## Goal of the exercise
Begin at the line below that has "See: [AiNameParsedRequest](AiNameParsedRequest.md)". Stop after the line that has "## 👨‍💻 About Me", repeating each line exactly and leaving out the pictures.

-- Entries provided follows --

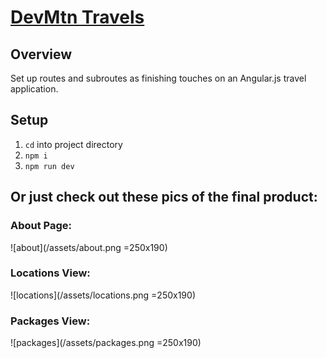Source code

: # [DevMtn Travels](https://github.com/DevMountain/angular-2-afternoon)

## Overview
Set up routes and subroutes as finishing touches on an Angular.js travel application.

## Setup
1. `cd` into project directory
2. `npm i`
3. `npm run dev`

## Or just check out these pics of the final product:
### About Page:
![about](/assets/about.png =250x190)

### Locations View:
![locations](/assets/locations.png =250x190)

### Packages View:
![packages](/assets/packages.png =250x190)
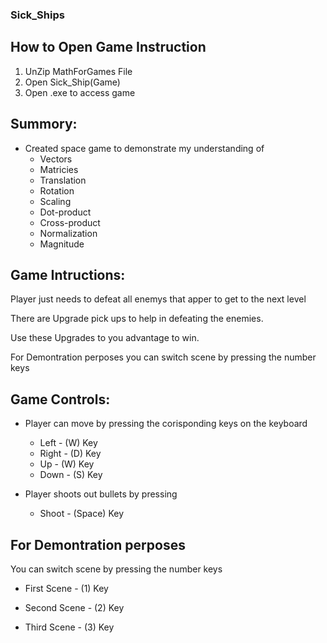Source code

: ### Sick_Ships

## How to Open Game Instruction
1. UnZip MathForGames File
2. Open Sick_Ship(Game)
3. Open .exe to access game


## Summory:
- Created space game to demonstrate my understanding of 
  - Vectors
  - Matricies 
  - Translation 
  - Rotation 
  - Scaling
  - Dot-product 
  - Cross-product
  - Normalization 
  - Magnitude 

## Game Intructions:
Player just needs to defeat all enemys that apper to get to the next level 


There are Upgrade pick ups to help in defeating the enemies.


Use these Upgrades to you advantage to win.

For Demontration perposes you can switch scene by pressing the number keys 


## Game Controls:
- Player can move by pressing the corisponding keys on the keyboard 
  - Left  - (W) Key
  - Right - (D) Key
  - Up    - (W) Key
  - Down  - (S) Key


- Player shoots out bullets by pressing 
  - Shoot - (Space) Key 




## For Demontration perposes
You can switch scene by pressing the number keys 

- First Scene -  (1) Key

- Second Scene - (2) Key

- Third Scene -  (3) Key
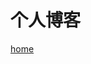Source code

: # 个人博客
<meta http-equiv="refresh" content="1/s;url=https://skylerLWW.github.io/home"> 
<a href="https://skylerLWW.github.io/home">home</a>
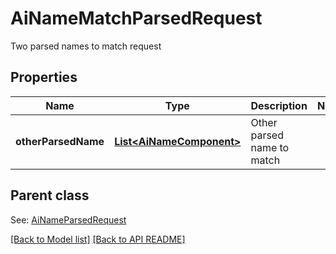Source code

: # AiNameMatchParsedRequest

Two parsed names to match request             

## Properties
Name | Type | Description | Notes
------------ | ------------- | ------------- | -------------
**otherParsedName** | [**List&lt;AiNameComponent&gt;**](AiNameComponent.md) | Other parsed name to match              | 

## Parent class

See: [AiNameParsedRequest](AiNameParsedRequest.md)



[[Back to Model list]](Models.md) [[Back to API README]](README.md)
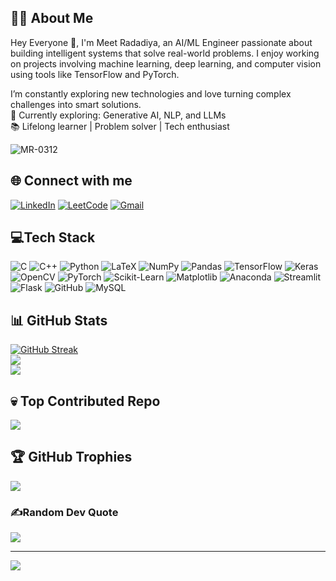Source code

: ## 👨‍💻 About Me

Hey Everyone 👋, I'm Meet Radadiya, an AI/ML Engineer passionate about building intelligent systems that solve real-world problems. I enjoy working on projects involving machine learning, deep learning, and computer vision using tools like TensorFlow and PyTorch.

I’m constantly exploring new technologies and love turning complex challenges into smart solutions.  
🚀 Currently exploring: Generative AI, NLP, and LLMs  
📚 Lifelong learner | Problem solver | Tech enthusiast


<p align="left"> <img src="https://komarev.com/ghpvc/?username=MR-0312&label=Profile%20views&color=0e75b6&style=flat" alt="MR-0312" /> </p>

## 🌐 Connect with me
[![LinkedIn](https://img.shields.io/badge/LinkedIn-%230077B5.svg?logo=linkedin&logoColor=white)](https://www.linkedin.com/in/meet-radadiya/) 
[![LeetCode](https://img.shields.io/badge/LeetCode-%23FFA116.svg?logo=LeetCode&logoColor=white)](https://leetcode.com/u/MR_0312/) 
[![Gmail](https://img.shields.io/badge/Gmail-D14836?logo=gmail&logoColor=white)](mailto:22aiml042@charusat.edu.in)

## 💻Tech Stack
![C](https://img.shields.io/badge/c-%2300599C.svg?style=for-the-badge&logo=c&logoColor=white) 
![C++](https://img.shields.io/badge/c++-%2300599C.svg?style=for-the-badge&logo=c%2B%2B&logoColor=white) 
![Python](https://img.shields.io/badge/python-3670A0?style=for-the-badge&logo=python&logoColor=ffdd54) 
![LaTeX](https://img.shields.io/badge/latex-%23008080.svg?style=for-the-badge&logo=latex&logoColor=white) 
![NumPy](https://img.shields.io/badge/numpy-%23013243.svg?style=for-the-badge&logo=numpy&logoColor=white) 
![Pandas](https://img.shields.io/badge/pandas-%23150458.svg?style=for-the-badge&logo=pandas&logoColor=white) 
![TensorFlow](https://img.shields.io/badge/TensorFlow-%23FF6F00.svg?style=for-the-badge&logo=TensorFlow&logoColor=white) 
![Keras](https://img.shields.io/badge/Keras-%23D00000.svg?style=for-the-badge&logo=Keras&logoColor=white) 
![OpenCV](https://img.shields.io/badge/OpenCV-%23white.svg?style=for-the-badge&logo=opencv&logoColor=white) 
![PyTorch](https://img.shields.io/badge/PyTorch-%23EE4C2C.svg?style=for-the-badge&logo=PyTorch&logoColor=white) 
![Scikit-Learn](https://img.shields.io/badge/scikit--learn-%23F7931E.svg?style=for-the-badge&logo=scikit-learn&logoColor=white) 
![Matplotlib](https://img.shields.io/badge/Matplotlib-%23ffffff.svg?style=for-the-badge&logo=Matplotlib&logoColor=black) 
![Anaconda](https://img.shields.io/badge/Anaconda-%2344A833.svg?style=for-the-badge&logo=anaconda&logoColor=white) 
![Streamlit](https://img.shields.io/badge/Streamlit-%23FE4B4B.svg?style=for-the-badge&logo=streamlit&logoColor=white) 
![Flask](https://img.shields.io/badge/flask-%23000.svg?style=for-the-badge&logo=flask&logoColor=white) 
![GitHub](https://img.shields.io/badge/github-%23121011.svg?style=for-the-badge&logo=github&logoColor=white) 
![MySQL](https://img.shields.io/badge/mysql-4479A1.svg?style=for-the-badge&logo=mysql&logoColor=white)

## 📊 GitHub Stats
[![GitHub Streak](https://github-readme-streak-stats.herokuapp.com?user=MR-0312&theme=dark)](https://git.io/streak-stats)<br/>
![](https://github-readme-stats.vercel.app/api?username=MR-0312&theme=dark&hide_border=false&include_all_commits=false&count_private=false)<br/>
![](https://github-readme-stats.vercel.app/api/top-langs/?username=MR-0312&theme=dark&hide_border=false&include_all_commits=false&count_private=false&layout=compact)

## 💀 Top Contributed Repo
![](https://github-contributor-stats.vercel.app/api?username=MR-0312&limit=5&theme=flat&combine_all_yearly_contributions=true)

## 🏆 GitHub Trophies
![](https://github-profile-trophy.vercel.app/?username=MR-0312&theme=radical&no-frame=false&no-bg=false&margin-w=4)

### ✍️Random Dev Quote
![](https://quotes-github-readme.vercel.app/api?type=horizontal&theme=dark)

---
[![](https://visitcount.itsvg.in/api?id=MR-0312&icon=0&color=1)](https://visitcount.itsvg.in)
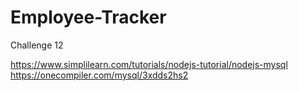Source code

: # Employee-Tracker
Challenge 12


https://www.simplilearn.com/tutorials/nodejs-tutorial/nodejs-mysql
https://onecompiler.com/mysql/3xdds2hs2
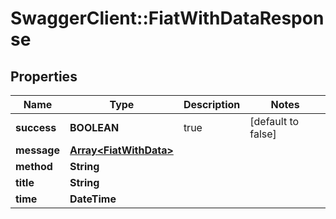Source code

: # SwaggerClient::FiatWithDataResponse

## Properties
Name | Type | Description | Notes
------------ | ------------- | ------------- | -------------
**success** | **BOOLEAN** | true | [default to false]
**message** | [**Array&lt;FiatWithData&gt;**](FiatWithData.md) |  | 
**method** | **String** |  | 
**title** | **String** |  | 
**time** | **DateTime** |  | 


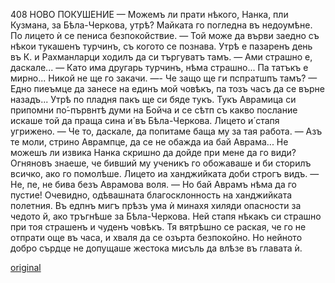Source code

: ﻿408
НОВО ПОКУШЕНИЕ
— Можемъ ли прати нѣкого, Нанка, пли Кузмана, за Бѣла-Черкова, утрѣ?
Майката го погледна въ недоумѣне. По лицето ѝ се пениса безпокойствие.
— Той може да върви заедно съ нѣкои тукашенъ турчинъ, съ когото се познава. Утрѣ е пазаренъ день въ К. и Рахманларци ходилъ да си търгуватъ тамъ.
— Ами страшно е, даскале...
— Като има другарь турчинъ, нѣма страшно... Па татъкъ е мирно... Никой не ще го закачи.
—- Че защо ще ги пспратшпъ тамъ?
— Едно пиеъмце да занесе на единъ мой човѣкъ, па тозъ часъ да се върне назадъ... Утрѣ по пладня пакъ ще си бяде тукъ.
Тукъ Аврамица си припомни по́-първнтѣ думи на Бойча и се сѣтп съ какво послание искаше той да праща сина и́ въ Бѣла-Черкова. Лицето и́ стапя угрижено.
— Че то, даскале, да попитаме баща му за тая работа.
— Азъ те моли, стрино Аврампце, да се не обажда иа бай Аврама... Не можешъ ли извика Нанка скришно да дойде при мене да го види?
Огняновъ знаеше, че бивший му ученикъ го обожаваше и би сторилъ всичко, ако го помолѣше.
Лицето иа ханджийката доби строгъ видъ.
— Не, пе, не бива безъ Аврамова воля.
— Но бай Аврамъ нѣма да го пустие!
Очевидно, одѣвашната благосклонность на ханджийката полетния. Въ едпнъ мигъ прѣзъ ума ѝ минахя хиляди опасности за чедото й, ако тръгнѣше за Бѣла-Черкова. Ней стапя нѣкакъ си страшно при тоя страшенъ и чуденъ човѣкъ. Тя вятрѣшно се раская, че го не отпрати още въ часа, и хваля да се озърта безпокойно. Но нейното добро сърдце не допущаше жестока мисъль да влѣзе въ главата ѝ.

[original](images/455.jpg)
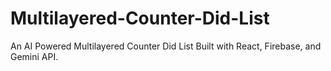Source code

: # Multilayered-Counter-Did-List
An AI Powered Multilayered Counter Did List Built with React, Firebase, and Gemini API.
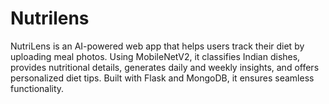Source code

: # Nutrilens
NutriLens is an AI-powered web app that helps users track their diet by uploading meal photos. Using MobileNetV2, it classifies Indian dishes, provides nutritional details, generates daily and weekly insights, and offers personalized diet tips. Built with Flask and MongoDB, it ensures seamless functionality.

-- Entries provided concluded --

## Solution for this task
See: [AiNameParsedRequest](AiNameParsedRequest.md)



[[Back to Model list]](Models.md) [[Back to API README]](README.md)
Source code

: ## 👨‍💻 About Me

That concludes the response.